Mims, assistant professor of Biblical studies at the university, shared his message and then encouraged attendees to come to the altar if they needed to do so. People started coming immediately.
“People were praying together, they were praying alone, and when the praise and worship started back up people were singing,” McMillin said. “At some point people in the worship team came and went, with people swapping out and playing instruments. People were penitent, confessing, and seeking out others for reconciliation. It was a remarkable outpouring of the Spirit.
“My tendency — and it’s part of my nature — is to say, ‘Let’s look at the agenda and get the outline worked out,’” McMillin noted, “but this is God at work, unscripted, unorchestrated by anything we could try to do. That’s just how God is. He outshines anything we could attempt or plan,”
The chapel service in Modena Lowery Berry Auditorium began at 10 a.m. and continued into mid-afternoon. There was more praise, worship, and a time of testimony during which students spontaneously shared.

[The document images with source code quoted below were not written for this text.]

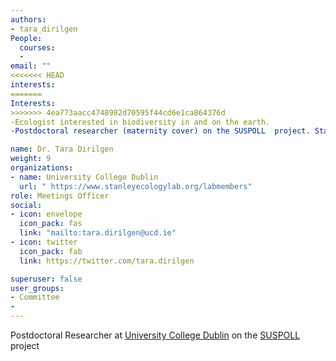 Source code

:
 ```yaml
---
authors:
- tara_dirilgen
People: 
  courses:
  - 
email: ""
<<<<<<< HEAD
interests: 
=======
Interests: 
>>>>>>> 4ea773aacc4748982d70595f44cd6e1ca864376d
-Ecologist interested in biodiversity in and on the earth.
-Postdoctoral researcher (maternity cover) on the SUSPOLL  project. Starting an IRC  postdoctoral fellowship in January 2021 working on the project From Roots to Pollinators: How above- and below-ground organisms interact through plants.

name: Dr. Tara Dirilgen
weight: 9
organizations:
- name: University College Dublin
  url: " https://www.stanleyecologylab.org/labmembers"
role: Meetings Officer
social:
- icon: envelope
  icon_pack: fas
  link: "mailto:tara.dirilgen@ucd.ie"
- icon: twitter
  icon_pack: fab
  link: https://twitter.com/tara.dirilgen

superuser: false
user_groups:
- Committee
- 
---
```


Postdoctoral Researcher at [University College Dublin](https://www.stanleyecologylab.org/labmembers) on the [SUSPOLL](https://suspoll.ucd.ie/) project

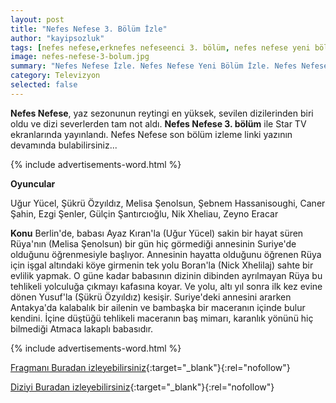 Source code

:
 ```yaml
---
layout: post
title: "Nefes Nefese 3. Bölüm İzle"
author: "kayipsozluk"
tags: [nefes nefese,erknefes nefeseenci 3. bölüm, nefes nefese yeni bölüm]
image: nefes-nefese-3-bolum.jpg
summary: "Nefes Nefese İzle. Nefes Nefese Yeni Bölüm İzle. Nefes Nefese Son Bölüm İzle. Nefes Nefese 3. Bölüm İzle"
category: Televizyon
selected: false  
---
```


**Nefes Nefese**, yaz sezonunun reytingi en yüksek, sevilen dizilerinden biri oldu ve dizi severlerden tam not aldı. **Nefes Nefese 3. bölüm** ile Star TV ekranlarında yayınlandı. Nefes Nefese son bölüm izleme linki yazının devamında bulabilirsiniz...

{% include advertisements-word.html %}

**Oyuncular**

Uğur Yücel, Şükrü Özyıldız, Melisa Şenolsun, Şebnem Hassanisoughi, Caner Şahin, Ezgi Şenler, Gülçin Şantırcıoğlu, Nik Xheliau, Zeyno Eracar

**Konu**
Berlin'de, babası Ayaz Kıran'la (Uğur Yücel) sakin bir hayat süren Rüya'nın (Melisa Şenolsun) bir gün hiç görmediği annesinin Suriye'de olduğunu öğrenmesiyle başlıyor. Annesinin hayatta olduğunu öğrenen Rüya için işgal altındaki köye girmenin tek yolu Boran'la (Nick Xhelilaj) sahte bir evlilik yapmak. O güne kadar babasının dizinin dibinden ayrılmayan Rüya bu tehlikeli yolculuğa çıkmayı kafasına koyar. Ve yolu, altı yıl sonra ilk kez evine dönen Yusuf'la (Şükrü Özyıldız) kesişir. Suriye'deki annesini ararken Antakya'da kalabalık bir ailenin ve bambaşka bir maceranın içinde bulur kendini. İçine düştüğü tehlikeli maceranın baş mimarı, karanlık yönünü hiç bilmediği Atmaca lakaplı babasıdır.

{% include advertisements-word.html %}


[Fragmanı Buradan izleyebilirsiniz](https://www.startv.com.tr/dizi/nefes-nefese/fragmanlar/3-bolum-fragmani){:target="_blank"}{:rel="nofollow"}

[Diziyi Buradan izleyebilirsiniz](https://www.startv.com.tr/dizi/nefes-nefese/bolumler/3-bolum){:target="_blank"}{:rel="nofollow"}


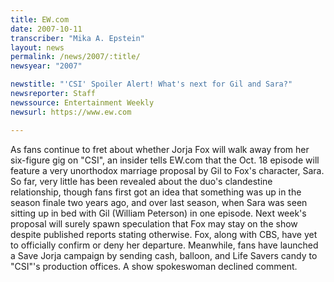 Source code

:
 ```yaml
---
title: EW.com
date: 2007-10-11
transcriber: "Mika A. Epstein"
layout: news
permalink: /news/2007/:title/
newsyear: "2007"

newstitle: "'CSI' Spoiler Alert! What's next for Gil and Sara?"
newsreporter: Staff
newssource: Entertainment Weekly
newsurl: https://www.ew.com

---
```


As fans continue to fret about whether Jorja Fox will walk away from her six-figure gig on "CSI", an insider tells EW.com that the Oct. 18 episode will feature a very unorthodox marriage proposal by Gil to Fox's character, Sara. So far, very little has been revealed about the duo's clandestine relationship, though fans first got an idea that something was up in the season finale two years ago, and over last season, when Sara was seen sitting up in bed with Gil (William Peterson) in one episode. Next week's proposal will surely spawn speculation that Fox may stay on the show despite published reports stating otherwise. Fox, along with CBS, have yet to officially confirm or deny her departure. Meanwhile, fans have launched a Save Jorja campaign by sending cash, balloon, and Life Savers candy to "CSI"'s production offices. A show spokeswoman declined comment.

“We indicated to them that the auditorium would be open if they wanted to come,” McMillin said. “There was more testimony and worship Friday night until way into the night; even up until 2 a.m. Saturday night, people were meeting in the auditorium with small groups meeting after that.
“We encouraged students to go and tell, to go to their churches and testify of what God had done in their lives. We hope there will be opportunities for those students to go into their churches and share the word of what God is doing,” she said.
Jake Capers, a BMCU student from Senatobia, said, “I’m so thankful for what the Lord has done. Revival is a movement of God in the hearts of His people. It’s not down to this place or any one place. We can take revival with us.”
McMillin related how she had longed to see a movement at BMCU that could only be attributed to the hand of God. “I see a humility in this generation of students who are, in the words of one student, ‘radically obedient.’ What a blessing to think there is a generation of students who are pursuing radical obedience.
“That’s not to give a group of people the credit,” she pointed out, “but there is a submissiveness about this group that is humbling for those of us who are part of the older generation. God is just using this group of people for such a time as this.”
Caleb White, a BMCU student from Purdy, Tenn., said, “It’s been a difficult time for me the past few weeks, but it’s also been a wonderful time. God has used things with me to help take my eyes off the world and focus on Him, to see His hand of providence.
“I see Him at work in a situation even now and can see how He’s bringing reconciliation. I have a better understanding of what’s happening. I’m better able to serve Him in ministry. He’s using this season in my life to fill me so I can remember this time when it gets tough again,” White said.
“We are so humbled by how God has visited us,” McMillin said. “We are so thankful.”
BMCU and the other Mississippi Baptist institutions of higher learning,
Mississippi College in Clinton and William Carey University in Hattiesburg, are supported by gifts to the Mississippi Cooperative Program.